Exercise directions: Your answer must consist solely of the lines from the start of the entries below through the line with "Most of these", unchanged.

(Plain-text document sources)
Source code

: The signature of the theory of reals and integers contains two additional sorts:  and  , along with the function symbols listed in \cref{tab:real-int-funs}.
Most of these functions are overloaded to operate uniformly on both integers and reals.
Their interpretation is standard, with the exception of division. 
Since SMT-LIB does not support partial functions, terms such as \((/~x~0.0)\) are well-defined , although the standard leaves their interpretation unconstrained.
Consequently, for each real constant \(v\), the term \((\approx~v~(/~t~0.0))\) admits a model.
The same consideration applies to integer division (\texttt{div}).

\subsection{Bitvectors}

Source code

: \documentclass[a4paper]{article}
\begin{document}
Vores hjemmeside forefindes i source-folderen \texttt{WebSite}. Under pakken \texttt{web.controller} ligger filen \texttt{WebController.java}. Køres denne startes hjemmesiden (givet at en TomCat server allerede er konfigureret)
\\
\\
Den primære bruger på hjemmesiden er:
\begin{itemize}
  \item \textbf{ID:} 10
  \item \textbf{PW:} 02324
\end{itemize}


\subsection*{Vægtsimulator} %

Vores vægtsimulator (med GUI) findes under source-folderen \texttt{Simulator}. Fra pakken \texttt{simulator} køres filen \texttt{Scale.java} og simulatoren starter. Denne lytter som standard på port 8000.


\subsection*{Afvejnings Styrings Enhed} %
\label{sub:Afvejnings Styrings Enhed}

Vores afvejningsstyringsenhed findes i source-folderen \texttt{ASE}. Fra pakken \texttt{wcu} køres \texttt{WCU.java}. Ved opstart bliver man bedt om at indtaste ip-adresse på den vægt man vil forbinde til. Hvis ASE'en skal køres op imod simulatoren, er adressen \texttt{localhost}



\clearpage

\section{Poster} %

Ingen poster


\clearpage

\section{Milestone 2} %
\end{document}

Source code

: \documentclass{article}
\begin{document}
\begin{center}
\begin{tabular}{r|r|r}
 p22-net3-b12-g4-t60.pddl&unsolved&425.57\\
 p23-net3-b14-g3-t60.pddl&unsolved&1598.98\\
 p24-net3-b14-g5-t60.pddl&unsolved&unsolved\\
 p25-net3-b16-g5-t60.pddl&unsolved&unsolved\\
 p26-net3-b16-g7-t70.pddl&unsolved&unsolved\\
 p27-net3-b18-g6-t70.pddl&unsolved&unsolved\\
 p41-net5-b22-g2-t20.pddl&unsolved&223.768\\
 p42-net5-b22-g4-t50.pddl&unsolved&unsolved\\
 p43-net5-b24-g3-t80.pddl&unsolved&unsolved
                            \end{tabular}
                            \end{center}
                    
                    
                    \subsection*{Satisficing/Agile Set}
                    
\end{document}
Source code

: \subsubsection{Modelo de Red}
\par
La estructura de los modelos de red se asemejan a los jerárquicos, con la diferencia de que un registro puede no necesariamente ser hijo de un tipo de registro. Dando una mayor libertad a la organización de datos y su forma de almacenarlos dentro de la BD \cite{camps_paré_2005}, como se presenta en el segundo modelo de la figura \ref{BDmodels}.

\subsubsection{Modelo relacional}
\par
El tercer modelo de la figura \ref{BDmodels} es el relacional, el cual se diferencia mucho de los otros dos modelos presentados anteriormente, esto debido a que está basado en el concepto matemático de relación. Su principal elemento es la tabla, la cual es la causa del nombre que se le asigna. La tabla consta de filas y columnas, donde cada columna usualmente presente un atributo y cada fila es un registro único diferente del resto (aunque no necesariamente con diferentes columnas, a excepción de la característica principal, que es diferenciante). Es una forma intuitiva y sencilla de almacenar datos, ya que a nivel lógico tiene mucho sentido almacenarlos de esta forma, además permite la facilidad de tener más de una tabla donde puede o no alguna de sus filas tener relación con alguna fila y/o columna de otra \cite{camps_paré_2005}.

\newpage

Answer space:
Source code

: The signature of the theory of reals and integers contains two additional sorts:  and  , along with the function symbols listed in \cref{tab:real-int-funs}.
Most of these functions are overloaded to operate uniformly on both integers and reals.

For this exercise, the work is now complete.